Exploring General-Purpose Registers in 64-bit Mode

Exploring General-Purpose Registers in 64-bit Mode

Table of Contents

1. Introduction
2. General-Purpose Registers in 64-bit Mode
3. Differences in Operand Sizes
4. Available Registers in 64-bit Mode
5. Accessing Registers at Different Operand Levels
6. Transitioning from 64-bit Mode to Compatibility Mode
7. Understanding Real Address Mode
8. The Memory Model in Real Address Mode
9. Limitations on Accessing Byte Registers
10. Operand Size Determines Valid Bits in Destination Register

General-Purpose Registers in 64-bit Mode

In this article, we will delve into the details of general-purpose registers in the 64-bit mode of the Intel processor. Just like in the 32-bit mode, there are 16 general-purpose registers available. The default operand size remains at 32 bits, so there are a few similarities between the two modes. However, there are also some differences to note.

Differences in Operand Sizes

One major difference in the 64-bit mode is that general-purpose registers can work with either 32-bit or 64-bit operands. This means that even though a register like EAX is 32 bits in size, it can still be used in a 64-bit program. The suffix "D" after a register number indicates a 32-bit operand size. Therefore, if a 32-bit operand size is specified, all the registers, including the E registers and our 8 through our 15, are available for use.

Available Registers in 64-bit Mode

In 64-bit mode, all the E registers, as well as our 8 through our 15, can be accessed. These eight registers represent the new general-purpose registers introduced in this mode. Additionally, the XMM registers are preserved across transitions from 64-bit mode to compatibility mode. This means that these registers are not only available in 64-bit mode but also when working with 32-bit programs on a 64-bit machine.

Accessing Registers at Different Operand Levels

When working with registers, you can use different levels of operand sizes, such as byte, WORD, double word, and quad word. Using the registers without the "REX" prefix allows you to reference them at their default sizes. However, when using the "REX" prefix, you can make reference to additional registers, including the 64-bit registers.

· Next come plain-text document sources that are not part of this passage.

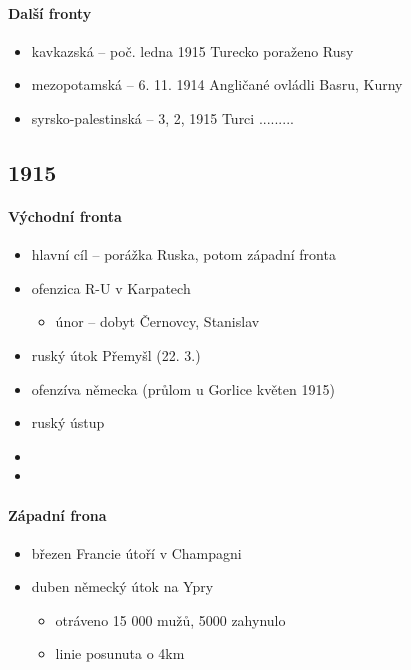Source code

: \paragraph{Další fronty}
\begin{itemize}
\item kavkazská -- poč. ledna 1915 Turecko poraženo Rusy
\item mezopotamská -- 6. 11. 1914 Angličané ovládli Basru, Kurny
\item syrsko-palestinská -- 3, 2, 1915 Turci .........
\end{itemize}


\subsection{1915}
\paragraph{Východní fronta}
\begin{itemize}
\item hlavní cíl -- porážka Ruska, potom západní fronta
\item ofenzica R-U v Karpatech
	\begin{itemize}
	\item únor -- dobyt Černovcy, Stanislav
	\end{itemize}
\item ruský útok \ra Přemyšl (22. 3.)
\item ofenzíva německa (průlom u Gorlice květen 1915)
\item ruský ústup
\item
\item 
\end{itemize}

\paragraph{Západní frona}
\begin{itemize}
\item březen Francie útoří v Champagni
\item duben německý útok na Ypry
	\begin{itemize}
	\item otráveno 15 000 mužů, 5000 zahynulo
	\item linie posunuta o 4km
	\end{itemize}
\end{itemize}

Transitioning from 64-bit Mode to Compatibility Mode

While transitioning from 64-bit mode to compatibility mode, the values of our 8 through our 15 and the XMM registers become undefined. This happens when switching from 64-bit mode through compatibility mode to legacy or real code mode. However, these registers are preserved across transitions, which means they retain their values as you switch back and forth between the modes.

Understanding Real Address Mode

Real address mode is a memory model used for the Intel 8086 processor, which was released in 1978. It is still supported when you're in compatibility mode. In this mode, you work with 16-bit operand sizes. It is important to note that real address mode is different from real code mode, which is related to ancient programs.

The Memory Model in Real Address Mode

In real address mode, the processor supports the real address memory model. This Paragraph provides background information on the memory model used by the Intel 8086 processor in real address mode. It is Mentioned here to clarify the difference between real address mode and real code mode.

Limitations on Accessing Byte Registers

In 64-bit mode, there are limitations on accessing byte registers. Instructions cannot reference the high bytes, as indicated by the examples given. However, instructions can reference legacy low bytes and new byte registers simultaneously. The architecture enforces this limitation by changing high-byte references to low-byte references. The low 8 bits on the low registers (RB and P) are used for this purpose.

Operand Size Determines Valid Bits in Destination Register

Depending on the operand size, the number of valid bits in the destination general-purpose register is determined. When operating with 64-bit operands, the result will be 64 bits. Similarly, 32-bit operands generate 32-bit results. However, 8-bit and 16-bit operands only generate 8-bit or 16-bit results, respectively. The upper 56 bits or 48 bits of the destination register remain unmodified by the operation. If an 8-bit or 16-bit result is intended for 64-bit address calculation, explicit sign extension is required.

In conclusion, while working in 64-bit mode, it is important to understand the nuances of general-purpose registers. Knowing the available registers and their operand limitations can help optimize your code for performance and compatibility.